Start with the first line of the data and end with the line that holds "takeovers.)"; write out each one exactly.
•••••
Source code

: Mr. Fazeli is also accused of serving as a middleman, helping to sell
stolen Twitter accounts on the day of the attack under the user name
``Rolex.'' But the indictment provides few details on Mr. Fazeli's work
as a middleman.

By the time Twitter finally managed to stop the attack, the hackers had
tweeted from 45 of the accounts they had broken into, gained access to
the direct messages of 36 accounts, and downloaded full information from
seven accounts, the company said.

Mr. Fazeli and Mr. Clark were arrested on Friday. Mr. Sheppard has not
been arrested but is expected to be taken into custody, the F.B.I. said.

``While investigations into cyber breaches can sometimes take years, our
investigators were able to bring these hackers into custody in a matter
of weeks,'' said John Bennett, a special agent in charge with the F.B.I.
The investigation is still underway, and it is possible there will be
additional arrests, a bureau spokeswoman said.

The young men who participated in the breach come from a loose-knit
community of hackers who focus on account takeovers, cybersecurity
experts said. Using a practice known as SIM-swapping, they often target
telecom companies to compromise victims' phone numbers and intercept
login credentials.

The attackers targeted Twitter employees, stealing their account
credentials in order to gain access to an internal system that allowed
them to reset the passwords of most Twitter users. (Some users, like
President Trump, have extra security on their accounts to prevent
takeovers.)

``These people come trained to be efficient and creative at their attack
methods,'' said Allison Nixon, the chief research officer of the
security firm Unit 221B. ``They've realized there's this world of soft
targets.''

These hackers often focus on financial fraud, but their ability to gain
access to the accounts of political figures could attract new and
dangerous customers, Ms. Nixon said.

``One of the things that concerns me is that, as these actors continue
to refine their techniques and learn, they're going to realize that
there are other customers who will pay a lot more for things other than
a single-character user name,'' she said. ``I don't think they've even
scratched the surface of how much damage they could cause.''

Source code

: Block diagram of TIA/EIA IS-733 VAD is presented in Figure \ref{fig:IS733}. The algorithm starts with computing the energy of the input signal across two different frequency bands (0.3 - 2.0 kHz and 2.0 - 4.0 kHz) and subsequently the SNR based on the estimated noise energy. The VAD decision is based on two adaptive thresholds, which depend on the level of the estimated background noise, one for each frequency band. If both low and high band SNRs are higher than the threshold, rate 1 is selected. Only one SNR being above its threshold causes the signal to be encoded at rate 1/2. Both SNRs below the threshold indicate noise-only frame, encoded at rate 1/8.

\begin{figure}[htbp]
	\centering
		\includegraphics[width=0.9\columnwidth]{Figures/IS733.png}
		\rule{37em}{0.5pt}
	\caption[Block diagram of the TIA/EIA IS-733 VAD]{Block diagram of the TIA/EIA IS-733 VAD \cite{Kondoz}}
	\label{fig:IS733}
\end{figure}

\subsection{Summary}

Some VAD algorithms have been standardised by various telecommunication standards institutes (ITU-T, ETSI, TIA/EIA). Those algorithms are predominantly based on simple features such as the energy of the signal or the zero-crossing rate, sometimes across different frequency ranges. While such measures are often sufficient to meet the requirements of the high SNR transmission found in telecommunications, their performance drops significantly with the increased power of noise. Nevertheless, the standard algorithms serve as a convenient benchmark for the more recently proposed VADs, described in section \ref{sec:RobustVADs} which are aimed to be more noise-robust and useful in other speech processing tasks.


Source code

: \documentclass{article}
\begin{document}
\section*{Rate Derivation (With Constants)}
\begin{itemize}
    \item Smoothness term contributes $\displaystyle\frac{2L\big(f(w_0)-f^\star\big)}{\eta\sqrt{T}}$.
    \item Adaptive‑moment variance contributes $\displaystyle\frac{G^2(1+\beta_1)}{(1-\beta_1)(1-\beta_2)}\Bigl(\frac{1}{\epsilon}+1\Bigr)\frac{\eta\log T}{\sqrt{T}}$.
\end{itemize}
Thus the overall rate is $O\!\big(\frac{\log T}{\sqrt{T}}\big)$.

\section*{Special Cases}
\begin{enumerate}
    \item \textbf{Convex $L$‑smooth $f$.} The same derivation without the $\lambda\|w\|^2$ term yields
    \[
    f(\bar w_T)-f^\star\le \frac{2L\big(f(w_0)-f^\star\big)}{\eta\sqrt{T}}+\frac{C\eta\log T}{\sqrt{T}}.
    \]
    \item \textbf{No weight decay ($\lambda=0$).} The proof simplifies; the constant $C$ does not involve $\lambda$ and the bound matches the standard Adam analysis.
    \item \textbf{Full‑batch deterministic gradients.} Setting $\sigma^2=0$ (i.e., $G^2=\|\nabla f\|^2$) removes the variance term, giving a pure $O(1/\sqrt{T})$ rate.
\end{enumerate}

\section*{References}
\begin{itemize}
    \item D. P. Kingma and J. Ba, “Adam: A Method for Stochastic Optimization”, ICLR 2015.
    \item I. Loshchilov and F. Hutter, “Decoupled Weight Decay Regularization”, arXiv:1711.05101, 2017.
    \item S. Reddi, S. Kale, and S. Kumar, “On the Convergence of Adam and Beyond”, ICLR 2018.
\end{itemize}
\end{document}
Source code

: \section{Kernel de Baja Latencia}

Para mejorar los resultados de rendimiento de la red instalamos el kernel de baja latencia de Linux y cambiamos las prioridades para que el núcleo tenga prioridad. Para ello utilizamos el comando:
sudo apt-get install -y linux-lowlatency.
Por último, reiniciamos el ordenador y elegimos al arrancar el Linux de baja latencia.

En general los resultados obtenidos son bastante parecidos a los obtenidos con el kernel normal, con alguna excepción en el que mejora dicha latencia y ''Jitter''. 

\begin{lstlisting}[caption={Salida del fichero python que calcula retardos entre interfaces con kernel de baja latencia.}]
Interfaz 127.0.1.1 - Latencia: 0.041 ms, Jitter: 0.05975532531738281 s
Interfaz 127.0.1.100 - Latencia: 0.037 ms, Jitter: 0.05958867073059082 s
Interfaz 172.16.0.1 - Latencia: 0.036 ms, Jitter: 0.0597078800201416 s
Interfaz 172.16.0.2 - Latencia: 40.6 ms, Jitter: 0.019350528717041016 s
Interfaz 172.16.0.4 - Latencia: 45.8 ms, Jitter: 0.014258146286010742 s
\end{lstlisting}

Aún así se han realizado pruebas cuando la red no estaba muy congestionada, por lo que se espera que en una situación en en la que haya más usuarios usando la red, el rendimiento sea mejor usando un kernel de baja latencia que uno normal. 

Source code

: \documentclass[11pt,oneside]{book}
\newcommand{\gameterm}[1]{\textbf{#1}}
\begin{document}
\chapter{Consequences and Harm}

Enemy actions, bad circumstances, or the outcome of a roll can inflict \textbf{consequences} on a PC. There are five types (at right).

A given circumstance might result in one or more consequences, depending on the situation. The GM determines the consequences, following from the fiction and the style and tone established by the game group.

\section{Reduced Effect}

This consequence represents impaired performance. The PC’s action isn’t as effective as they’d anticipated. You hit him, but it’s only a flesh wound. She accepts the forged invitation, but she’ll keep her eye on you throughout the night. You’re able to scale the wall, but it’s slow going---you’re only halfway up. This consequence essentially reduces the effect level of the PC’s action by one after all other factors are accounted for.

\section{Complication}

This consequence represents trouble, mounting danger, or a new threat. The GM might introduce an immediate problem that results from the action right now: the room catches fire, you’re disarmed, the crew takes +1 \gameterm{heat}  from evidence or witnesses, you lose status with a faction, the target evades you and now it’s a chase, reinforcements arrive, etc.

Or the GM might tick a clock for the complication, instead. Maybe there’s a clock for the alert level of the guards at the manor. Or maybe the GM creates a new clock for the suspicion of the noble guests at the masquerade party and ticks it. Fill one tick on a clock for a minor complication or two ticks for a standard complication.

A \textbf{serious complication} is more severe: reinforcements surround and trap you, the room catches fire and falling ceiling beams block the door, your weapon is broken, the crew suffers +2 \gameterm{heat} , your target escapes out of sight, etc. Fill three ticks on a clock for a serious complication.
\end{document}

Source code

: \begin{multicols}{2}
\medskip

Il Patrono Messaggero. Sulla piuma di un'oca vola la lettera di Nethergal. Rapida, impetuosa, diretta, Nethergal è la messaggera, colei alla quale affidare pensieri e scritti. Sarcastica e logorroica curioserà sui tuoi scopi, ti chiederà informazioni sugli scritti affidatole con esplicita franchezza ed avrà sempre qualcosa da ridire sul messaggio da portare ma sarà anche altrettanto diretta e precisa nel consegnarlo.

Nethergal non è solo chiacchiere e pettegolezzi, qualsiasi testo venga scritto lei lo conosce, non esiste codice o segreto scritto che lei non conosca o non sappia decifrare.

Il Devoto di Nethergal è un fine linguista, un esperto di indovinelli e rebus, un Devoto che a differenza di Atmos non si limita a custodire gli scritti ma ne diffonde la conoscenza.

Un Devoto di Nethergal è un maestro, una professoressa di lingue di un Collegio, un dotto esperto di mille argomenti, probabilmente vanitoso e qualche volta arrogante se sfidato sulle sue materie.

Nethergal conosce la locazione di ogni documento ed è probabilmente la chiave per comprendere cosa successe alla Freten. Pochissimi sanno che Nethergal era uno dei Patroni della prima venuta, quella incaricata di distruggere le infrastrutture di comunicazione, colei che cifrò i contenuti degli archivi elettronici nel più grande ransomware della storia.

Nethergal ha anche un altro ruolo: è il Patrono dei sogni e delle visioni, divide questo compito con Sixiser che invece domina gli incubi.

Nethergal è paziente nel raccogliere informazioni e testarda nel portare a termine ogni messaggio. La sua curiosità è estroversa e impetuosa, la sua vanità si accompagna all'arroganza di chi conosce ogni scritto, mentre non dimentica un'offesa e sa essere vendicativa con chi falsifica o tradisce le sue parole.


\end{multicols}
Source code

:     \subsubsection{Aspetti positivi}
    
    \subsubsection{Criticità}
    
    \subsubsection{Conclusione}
•••••
## Result of this task
Source code

: Mr. Fazeli is also accused of serving as a middleman, helping to sell
stolen Twitter accounts on the day of the attack under the user name
``Rolex.'' But the indictment provides few details on Mr. Fazeli's work
as a middleman.

By the time Twitter finally managed to stop the attack, the hackers had
tweeted from 45 of the accounts they had broken into, gained access to
the direct messages of 36 accounts, and downloaded full information from
seven accounts, the company said.

Mr. Fazeli and Mr. Clark were arrested on Friday. Mr. Sheppard has not
been arrested but is expected to be taken into custody, the F.B.I. said.

``While investigations into cyber breaches can sometimes take years, our
investigators were able to bring these hackers into custody in a matter
of weeks,'' said John Bennett, a special agent in charge with the F.B.I.
The investigation is still underway, and it is possible there will be
additional arrests, a bureau spokeswoman said.

The young men who participated in the breach come from a loose-knit
community of hackers who focus on account takeovers, cybersecurity
experts said. Using a practice known as SIM-swapping, they often target
telecom companies to compromise victims' phone numbers and intercept
login credentials.

The attackers targeted Twitter employees, stealing their account
credentials in order to gain access to an internal system that allowed
them to reset the passwords of most Twitter users. (Some users, like
President Trump, have extra security on their accounts to prevent
takeovers.)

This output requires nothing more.